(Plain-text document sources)
━━━

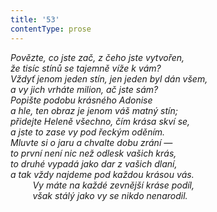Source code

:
 ```yaml
---
title: '53'
contentType: prose
---
```


_Povězte, co jste zač, z čeho jste vytvořen,  
že tisíc stínů se tajemně víže k vám?  
Vždyť jenom jeden stín, jen jeden byl dán všem,  
a vy jich vrháte milion, ač jste sám?  
Popište podobu krásného Adonise  
a hle, ten obraz je jenom váš matný stín;  
přidejte Heleně všechno, čím krása skví se,  
a jste to zase vy pod řeckým oděním.  
Mluvte si o jaru a chvalte dobu zrání —  
to první není nic než odlesk vašich krás,  
to druhé vypadá jako dar z vašich dlaní,  
a tak vždy najdeme pod každou krásou vás.  
         Vy máte na každé zevnější kráse podíl,  
         však stálý jako vy se nikdo nenarodil._
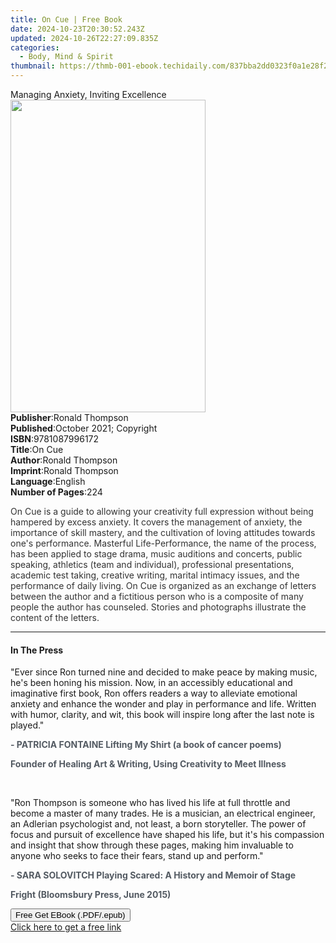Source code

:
 ```yaml
---
title: On Cue | Free Book
date: 2024-10-23T20:30:52.243Z
updated: 2024-10-26T22:27:09.835Z
categories:
  - Body, Mind & Spirit
thumbnail: https://thmb-001-ebook.techidaily.com/837bba2dd0323f0a1e28f29e21f4f23eedf2b3cc859d211c1697e6039fabdf31.jpg
---
```

<main id="book-container">
  <div class="flex flex-col">
    <div class="book-brief flex-1 py-6 px-4 sm:p-6 md:py-10 md:px-8">
      <!-- brief-->
      <div class="book-brief-main">Managing Anxiety, Inviting Excellence</div>
    </div>
    <div
      class="book-meta-info flex-1 grid gap-4 col-start-1 col-end-3 row-start-1 sm:mb-6 sm:grid-cols-4 lg:gap-6 lg:col-start-2 lg:row-end-6 lg:row-span-6 lg:mb-0"
    >
      <div
        class="book-meta-info-left place-content-center mt-4 p-4 text-sm leading-6 col-start-2 col-span-2 dark:text-slate-400"
      >
        <img
          class="w-full h-500 object-cover rounded-lg sm:h-255 sm:col-span-2 lg:col-span-full"
          src="https://img-001-ebook.techidaily.com/f62624cdd34635e422fb828a87be105529cde7d37112139f14a802c0b3149549.jpg"
          alt=""
          width="312"
          height="500"
        />
      </div>
      <div
        class="book-meta-info-right mt-2 col-start-1 row-start-2 col-span-3 self-center"
      >
        <!-- meta data  -->
        <div class="flex flex-col px-4 md:px-8">
          <div class="flex-1">
            <strong>Publisher</strong>:<span class="px-2">Ronald Thompson</span>
          </div>
          <div class="flex-1">
            <strong>Published</strong>:<span class="px-2"
              >October 2021; Copyright</span
            >
          </div>
          <div class="flex-1">
            <strong>ISBN</strong>:<span class="px-2">9781087996172</span>
          </div>
          <div class="flex-1">
            <strong>Title</strong>:<span class="px-2">On Cue</span>
          </div>
          <div class="flex-1">
            <strong>Author</strong>:<span class="px-2">Ronald Thompson</span>
          </div>
          <div class="flex-1">
            <strong>Imprint</strong>:<span class="px-2">Ronald Thompson</span>
          </div>
          <div class="flex-1">
            <strong>Language</strong>:<span class="px-2">English</span>
          </div>
          <div class="flex-1">
            <strong>Number of Pages</strong>:<span class="px-2">224</span>
          </div>
        </div>
      </div>
    </div>
    <div class="book-description flex-1 py-6 px-4 sm:p-6 md:py-10 md:px-8">
      <div class="book-description-main">
        <div accordion-content="" id="description">
          <p>
            <span style="color: rgb(51, 51, 51)"
              >On Cue is a guide to allowing your creativity full expression
              without being hampered by excess anxiety. It covers the management
              of anxiety, the importance of skill mastery, and the cultivation
              of loving attitudes towards one's performance. Masterful
              Life-Performance, the name of the process, has been applied to
              stage drama, music auditions and concerts, public speaking,
              athletics (team and individual), professional presentations,
              academic test taking, creative writing, marital intimacy issues,
              and the performance of daily living. On Cue is organized as an
              exchange of letters between the author and a fictitious person who
              is a composite of many people the author has counseled. Stories
              and photographs illustrate the content of the letters.</span
            >
          </p>
        </div>
      </div>
    </div>
    <div class="book-excerpts flex-1 py-6 px-4 sm:p-6 md:py-10 md:px-8">
      <!-- excerpts-->
      <div class="book-excerpts-main">
        <hr />
        <h4 class="placeholder placeholder-heading">
          <span>In The Press</span>
        </h4>
        <p></p>
        <p>
          "Ever since Ron turned nine and decided to make peace by making music,
          he's been honing his mission. Now, in an accessibly educational and
          imaginative first book, Ron offers readers a way to alleviate
          emotional anxiety and enhance the wonder and play in performance and
          life. Written with humor, clarity, and wit, this book will inspire
          long after the last note is played."
        </p>
        <p>
          <strong style="color: rgba(83, 90, 98, 1)"
            >- PATRICIA FONTAINE Lifting My Shirt (a book of cancer
            poems)</strong
          >
        </p>
        <p>
          <strong style="color: rgba(83, 90, 98, 1)"
            >Founder of Healing Art &amp; Writing, Using Creativity to Meet
            Illness
          </strong>
        </p>
        <p><span style="color: rgba(83, 90, 98, 1)">&nbsp;</span></p>
        <p>
          "Ron Thompson is someone who has lived his life at full throttle and
          become a master of many trades. He is a musician, an electrical
          engineer, an Adlerian psychologist and, not least, a born storyteller.
          The power of focus and pursuit of excellence have shaped his life, but
          it's his compassion and insight that show through these pages, making
          him invaluable to anyone who seeks to face their fears, stand up and
          perform."
        </p>
        <p>
          <strong style="color: rgba(83, 90, 98, 1)"
            >- SARA SOLOVITCH Playing Scared: A History and Memoir of
            Stage</strong
          >
        </p>
        <p>
          <strong style="color: rgba(83, 90, 98, 1)"
            >Fright (Bloomsbury Press, June 2015)</strong
          >
        </p>
        <p></p>
      </div>
    </div>
    <div
      class="book-about-author flex-1 py-6 px-4 sm:p-6 md:py-10 md:px-8"
    ></div>
    <div class="book-free-get flex-1 py-6 px-4 sm:p-6 md:py-10 md:px-8">
      <button
        id="btn-free-get"
        class="bg-blue-500 hover:bg-blue-700 text-white font-bold py-2 px-4 rounded"
      >
        Free Get EBook (.PDF/.epub)
      </button>
      <div id="countdown-display" class="px-2 text-lg mt-2"></div>
      <a
        id="free-link"
        class="hidden bg-blue-500 hover:bg-blue-700 text-white font-bold py-2 px-4 rounded"
        href="https://www.ebooks.com/en-us/book/210396427/on-cue/ronald-thompson/"
        target="_blank"
        >Click here to get a free link</a
      >
    </div>
    <script>
      let countdownTime = 0;
      let countdownInterval = null;
      document
        .getElementById('btn-free-get')
        .addEventListener('click', startCountdown);
      function startCountdown() {
        countdownTime = new Date().getTime() + 60000 * 3;
        countdownInterval = setInterval(updateCountdown, 1000);
        document.getElementById('btn-free-get').disabled = true;
        document
          .getElementById('btn-free-get')
          .classList.add('bg-gray-500', 'cursor-not-allowed');
      }
      function updateCountdown() {
        let currentTime = new Date().getTime();
        let timeLeft = countdownTime - currentTime;
        let secondsLeft = Math.floor(timeLeft / 1000);
        document.getElementById('countdown-display').innerHTML =
          `Remaining time: ${secondsLeft} seconds.`;
        if (secondsLeft <= 0) {
          clearInterval(countdownInterval);
          document.getElementById('btn-free-get').classList.add('hidden');
          document.getElementById('free-link').classList.remove('hidden');
          document.getElementById('countdown-display').innerHTML = '';
        }
      }
    </script>
  </div>
</main>

<ins class="adsbygoogle"
      style="display:block"
      data-ad-client="ca-pub-7571918770474297"
      data-ad-slot="8358498916"
      data-ad-format="auto"
      data-full-width-responsive="true"></ins>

━━━

> _How to complete this task_:
Please transcribe, word for word, every line from the first line of the records above through the line containing "přidejte Heleně všechno, čím", and leave out any pictures.

> _Problem solution_:
Source code

:
 ```yaml
---
title: '53'
contentType: prose
---
```


_Povězte, co jste zač, z čeho jste vytvořen,  
že tisíc stínů se tajemně víže k vám?  
Vždyť jenom jeden stín, jen jeden byl dán všem,  
a vy jich vrháte milion, ač jste sám?  
Popište podobu krásného Adonise  
a hle, ten obraz je jenom váš matný stín;  
přidejte Heleně všechno, čím krása skví se,  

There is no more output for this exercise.